Gene Therapy for Respiratory Viral Infections

Pulmonary infections by viruses may result in serious diseases of public health importance. The problems of the infections are exacerbated by rapid transmission of the pathogenic agents, which occur through inhalation and direct contact with contaminated surfaces. Moreover, cross-species transmission resulting from changes to viral genetic makeup poses a risk for emergence of pathogens with new characteristics, which in some cases may be responsible for causing different diseases.

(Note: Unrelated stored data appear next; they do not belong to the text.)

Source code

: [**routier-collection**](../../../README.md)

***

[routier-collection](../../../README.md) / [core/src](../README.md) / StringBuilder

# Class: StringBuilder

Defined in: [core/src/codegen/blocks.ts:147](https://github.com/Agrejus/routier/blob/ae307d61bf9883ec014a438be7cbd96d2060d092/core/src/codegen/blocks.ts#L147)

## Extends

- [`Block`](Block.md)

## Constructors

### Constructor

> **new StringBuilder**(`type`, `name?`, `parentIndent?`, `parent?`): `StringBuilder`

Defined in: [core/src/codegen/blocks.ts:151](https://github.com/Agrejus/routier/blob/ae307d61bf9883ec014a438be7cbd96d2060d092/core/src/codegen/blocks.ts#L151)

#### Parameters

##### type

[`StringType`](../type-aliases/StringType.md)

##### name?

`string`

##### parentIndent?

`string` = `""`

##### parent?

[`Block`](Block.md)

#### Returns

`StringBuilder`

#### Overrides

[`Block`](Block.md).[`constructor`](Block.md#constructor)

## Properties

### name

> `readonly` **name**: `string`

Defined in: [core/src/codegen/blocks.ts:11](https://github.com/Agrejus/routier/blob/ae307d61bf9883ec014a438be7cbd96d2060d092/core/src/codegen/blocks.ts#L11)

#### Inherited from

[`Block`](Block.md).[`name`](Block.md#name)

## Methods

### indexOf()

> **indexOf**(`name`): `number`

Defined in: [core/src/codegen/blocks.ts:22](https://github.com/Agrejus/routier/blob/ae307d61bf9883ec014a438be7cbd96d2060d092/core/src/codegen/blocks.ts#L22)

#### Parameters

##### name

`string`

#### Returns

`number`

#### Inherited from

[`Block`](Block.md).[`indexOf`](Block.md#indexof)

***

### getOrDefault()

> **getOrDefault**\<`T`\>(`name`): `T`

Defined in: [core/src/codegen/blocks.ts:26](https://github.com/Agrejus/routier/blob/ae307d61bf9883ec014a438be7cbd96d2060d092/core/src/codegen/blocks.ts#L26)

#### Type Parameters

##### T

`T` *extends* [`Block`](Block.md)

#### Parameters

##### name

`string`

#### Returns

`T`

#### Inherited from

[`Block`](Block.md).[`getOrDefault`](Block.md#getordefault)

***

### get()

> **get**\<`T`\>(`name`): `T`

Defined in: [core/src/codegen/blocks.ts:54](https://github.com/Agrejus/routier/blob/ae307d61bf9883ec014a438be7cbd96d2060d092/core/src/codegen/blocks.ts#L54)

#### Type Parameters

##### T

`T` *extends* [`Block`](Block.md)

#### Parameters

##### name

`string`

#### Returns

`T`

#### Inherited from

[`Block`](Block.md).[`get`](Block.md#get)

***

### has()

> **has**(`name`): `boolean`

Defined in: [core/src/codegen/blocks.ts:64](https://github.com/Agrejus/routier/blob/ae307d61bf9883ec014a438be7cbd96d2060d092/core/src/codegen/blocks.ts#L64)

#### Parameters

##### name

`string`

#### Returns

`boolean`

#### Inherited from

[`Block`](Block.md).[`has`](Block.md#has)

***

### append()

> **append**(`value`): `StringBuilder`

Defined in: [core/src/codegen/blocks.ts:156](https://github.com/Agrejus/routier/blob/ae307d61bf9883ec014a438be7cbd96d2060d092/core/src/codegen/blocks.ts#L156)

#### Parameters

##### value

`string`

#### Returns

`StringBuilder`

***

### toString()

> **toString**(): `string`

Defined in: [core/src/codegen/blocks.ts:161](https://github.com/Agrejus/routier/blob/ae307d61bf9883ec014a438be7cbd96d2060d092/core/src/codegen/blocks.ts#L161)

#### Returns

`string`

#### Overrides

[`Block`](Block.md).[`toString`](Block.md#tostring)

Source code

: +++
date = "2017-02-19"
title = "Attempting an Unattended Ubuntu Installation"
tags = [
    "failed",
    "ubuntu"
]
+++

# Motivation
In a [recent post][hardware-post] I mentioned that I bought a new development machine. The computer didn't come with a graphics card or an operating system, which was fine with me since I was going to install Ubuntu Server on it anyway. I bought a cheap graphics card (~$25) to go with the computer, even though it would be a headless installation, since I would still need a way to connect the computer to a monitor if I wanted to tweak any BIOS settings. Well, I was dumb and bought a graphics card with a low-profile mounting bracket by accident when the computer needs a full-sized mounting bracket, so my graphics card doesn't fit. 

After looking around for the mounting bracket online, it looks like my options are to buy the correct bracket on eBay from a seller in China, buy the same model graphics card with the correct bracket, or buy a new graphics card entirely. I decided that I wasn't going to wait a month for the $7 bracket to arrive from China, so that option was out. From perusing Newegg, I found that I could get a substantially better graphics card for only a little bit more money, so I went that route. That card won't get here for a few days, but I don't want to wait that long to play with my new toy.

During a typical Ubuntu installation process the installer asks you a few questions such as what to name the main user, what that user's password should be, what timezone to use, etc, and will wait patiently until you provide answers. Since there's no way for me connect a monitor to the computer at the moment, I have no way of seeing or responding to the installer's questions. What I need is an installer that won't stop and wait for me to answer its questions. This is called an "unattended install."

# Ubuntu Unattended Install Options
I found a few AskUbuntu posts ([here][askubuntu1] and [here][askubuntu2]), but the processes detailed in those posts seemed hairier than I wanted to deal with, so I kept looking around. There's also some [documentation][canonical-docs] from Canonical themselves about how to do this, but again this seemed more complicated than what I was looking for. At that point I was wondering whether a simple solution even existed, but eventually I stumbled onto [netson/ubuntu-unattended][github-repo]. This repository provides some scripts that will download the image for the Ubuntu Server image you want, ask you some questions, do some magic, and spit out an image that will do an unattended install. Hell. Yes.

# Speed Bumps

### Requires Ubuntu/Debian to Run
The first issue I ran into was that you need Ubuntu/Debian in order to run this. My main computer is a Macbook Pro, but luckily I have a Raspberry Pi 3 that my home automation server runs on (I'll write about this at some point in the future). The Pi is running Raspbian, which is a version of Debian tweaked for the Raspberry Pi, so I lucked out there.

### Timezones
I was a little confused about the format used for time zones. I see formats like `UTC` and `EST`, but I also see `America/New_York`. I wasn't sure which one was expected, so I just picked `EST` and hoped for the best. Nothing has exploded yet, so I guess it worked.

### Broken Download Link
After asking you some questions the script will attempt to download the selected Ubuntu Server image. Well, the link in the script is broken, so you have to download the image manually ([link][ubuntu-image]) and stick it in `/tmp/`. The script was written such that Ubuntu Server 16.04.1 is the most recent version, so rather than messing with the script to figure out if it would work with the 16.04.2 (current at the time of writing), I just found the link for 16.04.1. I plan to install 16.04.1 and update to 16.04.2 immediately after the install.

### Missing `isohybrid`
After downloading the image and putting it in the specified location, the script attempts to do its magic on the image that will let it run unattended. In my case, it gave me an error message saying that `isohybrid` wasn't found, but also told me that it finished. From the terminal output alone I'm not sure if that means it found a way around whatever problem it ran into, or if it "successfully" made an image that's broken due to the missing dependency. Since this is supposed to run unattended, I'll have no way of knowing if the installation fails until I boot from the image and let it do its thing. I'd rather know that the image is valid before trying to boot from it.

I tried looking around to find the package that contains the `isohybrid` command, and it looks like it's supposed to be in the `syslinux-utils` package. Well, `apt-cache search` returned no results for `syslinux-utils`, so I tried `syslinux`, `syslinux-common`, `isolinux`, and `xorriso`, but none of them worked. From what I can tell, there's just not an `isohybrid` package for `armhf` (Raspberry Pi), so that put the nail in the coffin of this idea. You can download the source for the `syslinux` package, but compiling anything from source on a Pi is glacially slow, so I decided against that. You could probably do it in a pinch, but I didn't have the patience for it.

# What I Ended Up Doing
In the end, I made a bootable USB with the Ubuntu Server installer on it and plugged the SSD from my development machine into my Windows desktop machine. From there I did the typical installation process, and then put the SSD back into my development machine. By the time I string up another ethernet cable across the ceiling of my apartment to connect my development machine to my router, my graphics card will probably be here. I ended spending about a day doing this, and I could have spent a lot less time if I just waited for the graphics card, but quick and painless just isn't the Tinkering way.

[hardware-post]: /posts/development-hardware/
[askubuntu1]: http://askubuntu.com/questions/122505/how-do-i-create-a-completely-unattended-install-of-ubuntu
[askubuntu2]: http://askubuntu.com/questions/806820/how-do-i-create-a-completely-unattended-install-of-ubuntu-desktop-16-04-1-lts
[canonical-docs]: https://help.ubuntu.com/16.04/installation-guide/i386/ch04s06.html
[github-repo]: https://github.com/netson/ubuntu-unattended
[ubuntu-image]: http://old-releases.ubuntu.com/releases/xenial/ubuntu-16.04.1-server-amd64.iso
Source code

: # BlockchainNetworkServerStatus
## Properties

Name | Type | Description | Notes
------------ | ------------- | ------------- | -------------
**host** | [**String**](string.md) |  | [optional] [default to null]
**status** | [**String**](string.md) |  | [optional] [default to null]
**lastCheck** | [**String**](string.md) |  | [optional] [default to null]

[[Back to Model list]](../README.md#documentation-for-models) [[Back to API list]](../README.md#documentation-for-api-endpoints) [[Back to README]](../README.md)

With the advent of efficient sequencing and nucleic acid-based virus-disabling technologies, gene therapy is well placed to advance new treatments to counter respiratory infections. Most studies aimed at using nucleic acids to treat respiratory viral infections have used RNA interference (RNAi) to silence viral gene targets. A few studies have used silencing of host factors required by the viruses as a means of inhibiting viral replication and preventing emergence of escape mutants. By administering antivirals to the airways, studies performed in vivo have taken advantage of the anatomy of the respiratory system to deliver therapeutic nucleic acids. Reported data have shown proof of principle of efficacy of gene therapy in models of respiratory syncytial virus (RSV), severe acute respiratory syndrome coronavirus, influenza virus A, and measles virus, among others. RNAi-based gene therapy has been advanced to clinical trial for treatment of RSV infection. Although the primary endpoint was not met in an intent-to-treat analysis, the investigation has provided useful information for the advancement of gene therapy for current and emergent respiratory infections.